> **Your goal**
Your answer should be the lines below from the one holding "under the published protocol (the" through the one holding "hidden-oracle content, and", copied exactly and with nothing else.

Saved data entries:
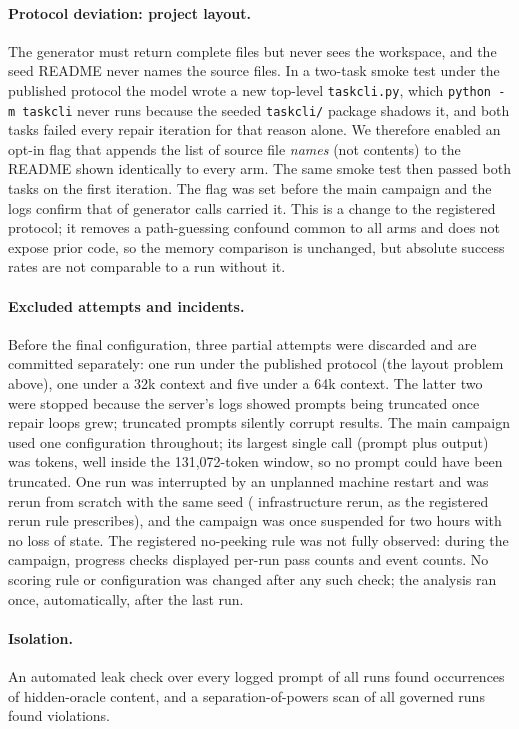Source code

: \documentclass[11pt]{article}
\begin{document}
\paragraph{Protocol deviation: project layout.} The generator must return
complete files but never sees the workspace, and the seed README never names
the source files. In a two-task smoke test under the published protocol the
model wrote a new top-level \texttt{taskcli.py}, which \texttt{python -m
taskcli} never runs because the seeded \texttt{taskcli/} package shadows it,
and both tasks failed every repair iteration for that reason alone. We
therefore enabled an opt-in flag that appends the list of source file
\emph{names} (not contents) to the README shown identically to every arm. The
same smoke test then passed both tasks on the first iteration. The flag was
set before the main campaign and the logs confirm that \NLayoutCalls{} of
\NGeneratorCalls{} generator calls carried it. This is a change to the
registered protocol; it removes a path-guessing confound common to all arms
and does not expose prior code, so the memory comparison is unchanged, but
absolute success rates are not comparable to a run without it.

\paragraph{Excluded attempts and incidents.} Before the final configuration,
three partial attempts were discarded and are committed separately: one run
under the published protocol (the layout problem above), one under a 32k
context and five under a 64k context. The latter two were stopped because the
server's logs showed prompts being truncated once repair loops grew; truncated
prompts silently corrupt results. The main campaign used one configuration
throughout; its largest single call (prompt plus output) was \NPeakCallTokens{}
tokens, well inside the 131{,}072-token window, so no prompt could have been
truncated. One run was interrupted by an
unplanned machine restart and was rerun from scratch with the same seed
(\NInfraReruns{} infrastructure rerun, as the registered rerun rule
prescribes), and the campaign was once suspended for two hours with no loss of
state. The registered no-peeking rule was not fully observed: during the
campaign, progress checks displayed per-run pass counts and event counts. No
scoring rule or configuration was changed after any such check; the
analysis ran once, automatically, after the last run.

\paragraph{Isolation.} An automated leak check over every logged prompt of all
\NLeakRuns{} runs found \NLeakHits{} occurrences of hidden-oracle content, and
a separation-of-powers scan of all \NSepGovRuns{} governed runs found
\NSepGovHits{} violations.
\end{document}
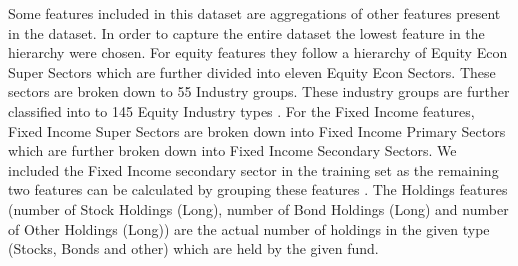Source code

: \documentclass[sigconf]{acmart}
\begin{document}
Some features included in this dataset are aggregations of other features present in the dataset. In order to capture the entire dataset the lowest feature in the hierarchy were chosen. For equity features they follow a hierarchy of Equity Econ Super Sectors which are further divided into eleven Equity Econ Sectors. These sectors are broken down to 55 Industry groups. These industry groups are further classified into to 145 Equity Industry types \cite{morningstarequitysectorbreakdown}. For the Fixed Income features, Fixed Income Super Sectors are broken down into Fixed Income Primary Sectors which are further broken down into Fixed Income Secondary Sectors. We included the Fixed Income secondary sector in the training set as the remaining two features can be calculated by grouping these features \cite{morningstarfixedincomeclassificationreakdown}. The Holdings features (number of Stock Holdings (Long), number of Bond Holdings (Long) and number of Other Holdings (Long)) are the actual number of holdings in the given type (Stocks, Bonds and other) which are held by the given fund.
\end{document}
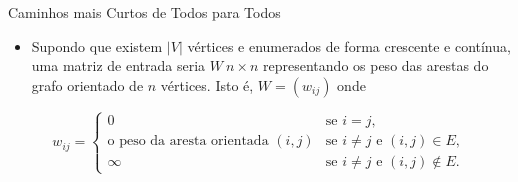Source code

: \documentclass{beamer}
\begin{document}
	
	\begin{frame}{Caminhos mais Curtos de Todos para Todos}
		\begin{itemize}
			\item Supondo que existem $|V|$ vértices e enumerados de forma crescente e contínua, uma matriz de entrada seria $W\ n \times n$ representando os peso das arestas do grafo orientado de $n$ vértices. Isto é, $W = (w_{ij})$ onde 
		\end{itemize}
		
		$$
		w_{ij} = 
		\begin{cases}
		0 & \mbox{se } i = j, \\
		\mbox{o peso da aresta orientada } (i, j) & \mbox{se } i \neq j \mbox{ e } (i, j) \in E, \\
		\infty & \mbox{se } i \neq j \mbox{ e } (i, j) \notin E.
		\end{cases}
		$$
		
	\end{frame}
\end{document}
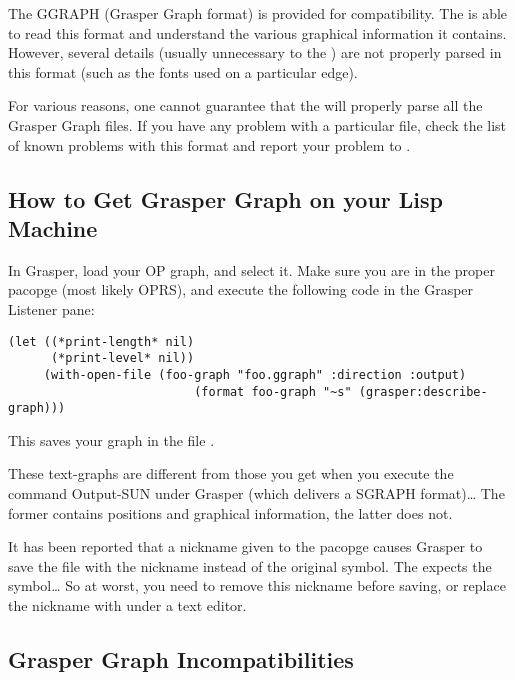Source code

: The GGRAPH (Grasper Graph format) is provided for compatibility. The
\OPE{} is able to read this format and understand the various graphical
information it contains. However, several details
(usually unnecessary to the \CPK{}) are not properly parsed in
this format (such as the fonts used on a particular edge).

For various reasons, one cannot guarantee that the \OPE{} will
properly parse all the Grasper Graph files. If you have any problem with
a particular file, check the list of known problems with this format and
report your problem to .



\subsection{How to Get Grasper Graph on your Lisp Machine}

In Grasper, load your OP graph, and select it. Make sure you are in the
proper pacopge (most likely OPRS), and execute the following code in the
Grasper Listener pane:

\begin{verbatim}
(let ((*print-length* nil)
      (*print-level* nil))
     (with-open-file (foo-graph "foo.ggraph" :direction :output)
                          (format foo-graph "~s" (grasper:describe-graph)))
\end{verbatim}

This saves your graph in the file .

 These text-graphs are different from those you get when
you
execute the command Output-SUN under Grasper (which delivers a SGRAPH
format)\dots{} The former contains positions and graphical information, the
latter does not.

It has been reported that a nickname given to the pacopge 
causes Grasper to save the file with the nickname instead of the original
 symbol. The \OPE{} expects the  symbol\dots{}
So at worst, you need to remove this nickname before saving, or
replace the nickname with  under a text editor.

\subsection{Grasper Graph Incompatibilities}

...

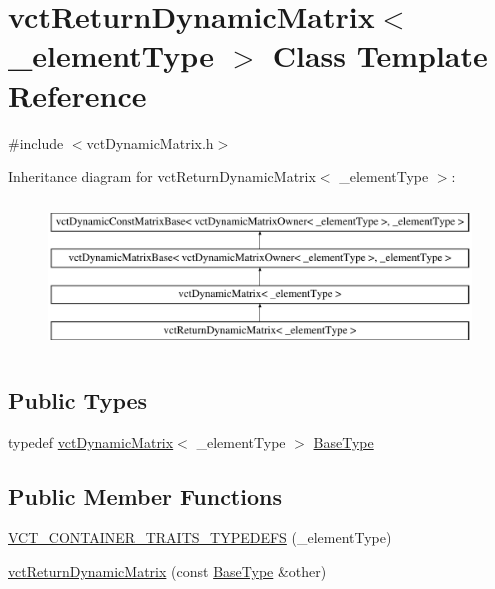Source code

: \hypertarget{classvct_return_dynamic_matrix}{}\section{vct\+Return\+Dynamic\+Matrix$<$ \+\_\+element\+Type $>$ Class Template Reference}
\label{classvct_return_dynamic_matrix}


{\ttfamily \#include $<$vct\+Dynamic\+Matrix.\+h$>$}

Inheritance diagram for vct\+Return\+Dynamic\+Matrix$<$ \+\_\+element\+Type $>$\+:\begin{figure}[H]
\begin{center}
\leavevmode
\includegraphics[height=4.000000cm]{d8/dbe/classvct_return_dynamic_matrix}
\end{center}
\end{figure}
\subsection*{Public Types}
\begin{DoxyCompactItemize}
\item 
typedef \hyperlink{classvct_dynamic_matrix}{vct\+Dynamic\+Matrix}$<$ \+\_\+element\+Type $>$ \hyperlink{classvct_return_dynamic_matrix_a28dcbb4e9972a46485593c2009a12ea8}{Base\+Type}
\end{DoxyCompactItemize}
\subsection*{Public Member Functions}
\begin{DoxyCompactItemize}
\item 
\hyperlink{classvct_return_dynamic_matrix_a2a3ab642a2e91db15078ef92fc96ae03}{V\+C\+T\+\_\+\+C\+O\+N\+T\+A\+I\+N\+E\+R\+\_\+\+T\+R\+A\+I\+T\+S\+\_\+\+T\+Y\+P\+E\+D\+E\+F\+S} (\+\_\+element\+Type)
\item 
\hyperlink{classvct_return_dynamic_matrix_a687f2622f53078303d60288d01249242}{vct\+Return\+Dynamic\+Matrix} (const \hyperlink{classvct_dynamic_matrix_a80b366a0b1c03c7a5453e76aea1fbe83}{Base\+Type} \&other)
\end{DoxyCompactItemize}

> **Response to this task**
under the published protocol (the layout problem above), one under a 32k
context and five under a 64k context. The latter two were stopped because the
server's logs showed prompts being truncated once repair loops grew; truncated
prompts silently corrupt results. The main campaign used one configuration
throughout; its largest single call (prompt plus output) was \NPeakCallTokens{}
tokens, well inside the 131{,}072-token window, so no prompt could have been
truncated. One run was interrupted by an
unplanned machine restart and was rerun from scratch with the same seed
(\NInfraReruns{} infrastructure rerun, as the registered rerun rule
prescribes), and the campaign was once suspended for two hours with no loss of
state. The registered no-peeking rule was not fully observed: during the
campaign, progress checks displayed per-run pass counts and event counts. No
scoring rule or configuration was changed after any such check; the
analysis ran once, automatically, after the last run.

\paragraph{Isolation.} An automated leak check over every logged prompt of all
\NLeakRuns{} runs found \NLeakHits{} occurrences of hidden-oracle content, and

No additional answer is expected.